PROBLEM DETAILS: Only the images are to be dropped; the records themselves must be repeated exactly.
━━ LISTED ENTRIES
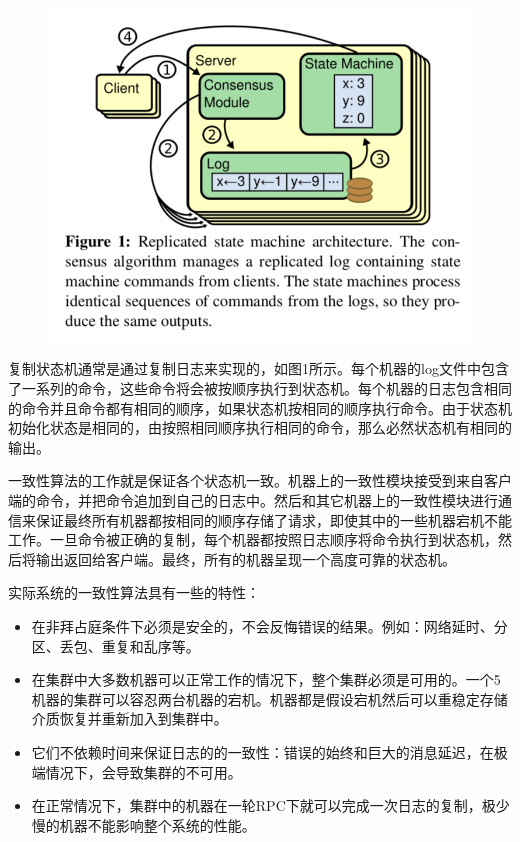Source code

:\documentclass[journal]{IEEEtran}
\begin{document}
\begin{figure}[htbp]
\begin{center}
\includegraphics[width=1\linewidth]{./fig1.png}
\end{center}
\end{figure}


复制状态机通常是通过复制日志来实现的，如图1所示。每个机器的log文件中包含了一系列的命令，这些命令将会被按顺序执行到状态机。每个机器的日志包含相同的命令并且命令都有相同的顺序，如果状态机按相同的顺序执行命令。由于状态机初始化状态是相同的，由按照相同顺序执行相同的命令，那么必然状态机有相同的输出。


一致性算法的工作就是保证各个状态机一致。机器上的一致性模块接受到来自客户端的命令，并把命令追加到自己的日志中。然后和其它机器上的一致性模块进行通信来保证最终所有机器都按相同的顺序存储了请求，即使其中的一些机器宕机不能工作。一旦命令被正确的复制，每个机器都按照日志顺序将命令执行到状态机，然后将输出返回给客户端。最终，所有的机器呈现一个高度可靠的状态机。

实际系统的一致性算法具有一些的特性：
\begin{itemize}
\item 在非拜占庭条件下必须是安全的，不会反悔错误的结果。例如：网络延时、分区、丢包、重复和乱序等。
\item 在集群中大多数机器可以正常工作的情况下，整个集群必须是可用的。一个5机器的集群可以容忍两台机器的宕机。机器都是假设宕机然后可以重稳定存储介质恢复并重新加入到集群中。
\item 它们不依赖时间来保证日志的的一致性：错误的始终和巨大的消息延迟，在极端情况下，会导致集群的不可用。
\item 在正常情况下，集群中的机器在一轮RPC下就可以完成一次日志的复制，极少慢的机器不能影响整个系统的性能。
\end{itemize}
\end{document}
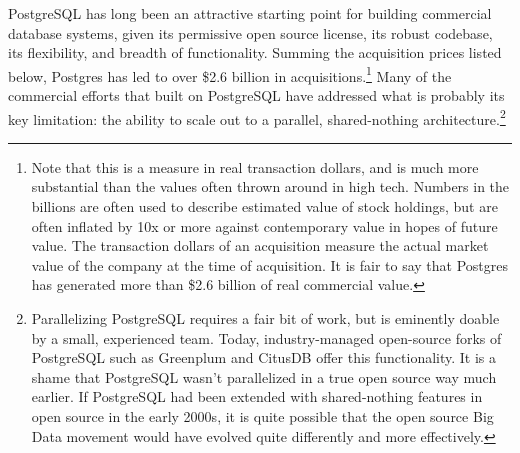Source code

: \documentclass[sigconf,natbib=false]{acmart}
\begin{document}
PostgreSQL has long been an attractive starting point for building commercial database systems, given its permissive open source license, its robust codebase, its flexibility, and breadth of functionality. Summing the acquisition prices listed below, Postgres has led to over \$2.6 billion in acquisitions.\footnote{Note that this is a measure in real transaction dollars, and is much more substantial than the values often thrown around in high tech. Numbers in the billions are often used to describe estimated value of stock holdings, but are often inflated by 10x or more against contemporary value in hopes of future value. The transaction dollars of an acquisition measure the actual market value of the company at the time of acquisition. It is fair to say that Postgres has generated more than \$2.6 billion of real commercial value.} Many of the commercial efforts that built on PostgreSQL have addressed what is probably its key limitation: the ability to scale out to a parallel, shared-nothing architecture.\footnote{Parallelizing PostgreSQL requires a fair bit of work, but is eminently doable by a small, experienced team. Today, industry-managed open-source forks of PostgreSQL such as Greenplum and CitusDB offer this functionality. It is a shame that PostgreSQL wasn't parallelized in a true open source way much earlier. If PostgreSQL had been extended with shared-nothing features in open source in the early 2000s, it is quite possible that the open source Big Data movement would have evolved quite differently and more effectively.}
\end{document}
━━━━
WRITTEN RESPONSE:
Source code

:\documentclass[journal]{IEEEtran}
\begin{document}
\begin{figure}[htbp]
\begin{center}
\includegraphics[width=1\linewidth]{./fig1.png}
\end{center}
\end{figure}


复制状态机通常是通过复制日志来实现的，如图1所示。每个机器的log文件中包含了一系列的命令，这些命令将会被按顺序执行到状态机。每个机器的日志包含相同的命令并且命令都有相同的顺序，如果状态机按相同的顺序执行命令。由于状态机初始化状态是相同的，由按照相同顺序执行相同的命令，那么必然状态机有相同的输出。


一致性算法的工作就是保证各个状态机一致。机器上的一致性模块接受到来自客户端的命令，并把命令追加到自己的日志中。然后和其它机器上的一致性模块进行通信来保证最终所有机器都按相同的顺序存储了请求，即使其中的一些机器宕机不能工作。一旦命令被正确的复制，每个机器都按照日志顺序将命令执行到状态机，然后将输出返回给客户端。最终，所有的机器呈现一个高度可靠的状态机。

实际系统的一致性算法具有一些的特性：
\begin{itemize}
\item 在非拜占庭条件下必须是安全的，不会反悔错误的结果。例如：网络延时、分区、丢包、重复和乱序等。
\item 在集群中大多数机器可以正常工作的情况下，整个集群必须是可用的。一个5机器的集群可以容忍两台机器的宕机。机器都是假设宕机然后可以重稳定存储介质恢复并重新加入到集群中。
\item 它们不依赖时间来保证日志的的一致性：错误的始终和巨大的消息延迟，在极端情况下，会导致集群的不可用。
\item 在正常情况下，集群中的机器在一轮RPC下就可以完成一次日志的复制，极少慢的机器不能影响整个系统的性能。
\end{itemize}
\end{document}
Source code

: \documentclass[sigconf,natbib=false]{acmart}
\begin{document}
PostgreSQL has long been an attractive starting point for building commercial database systems, given its permissive open source license, its robust codebase, its flexibility, and breadth of functionality. Summing the acquisition prices listed below, Postgres has led to over \$2.6 billion in acquisitions.\footnote{Note that this is a measure in real transaction dollars, and is much more substantial than the values often thrown around in high tech. Numbers in the billions are often used to describe estimated value of stock holdings, but are often inflated by 10x or more against contemporary value in hopes of future value. The transaction dollars of an acquisition measure the actual market value of the company at the time of acquisition. It is fair to say that Postgres has generated more than \$2.6 billion of real commercial value.} Many of the commercial efforts that built on PostgreSQL have addressed what is probably its key limitation: the ability to scale out to a parallel, shared-nothing architecture.\footnote{Parallelizing PostgreSQL requires a fair bit of work, but is eminently doable by a small, experienced team. Today, industry-managed open-source forks of PostgreSQL such as Greenplum and CitusDB offer this functionality. It is a shame that PostgreSQL wasn't parallelized in a true open source way much earlier. If PostgreSQL had been extended with shared-nothing features in open source in the early 2000s, it is quite possible that the open source Big Data movement would have evolved quite differently and more effectively.}
\end{document}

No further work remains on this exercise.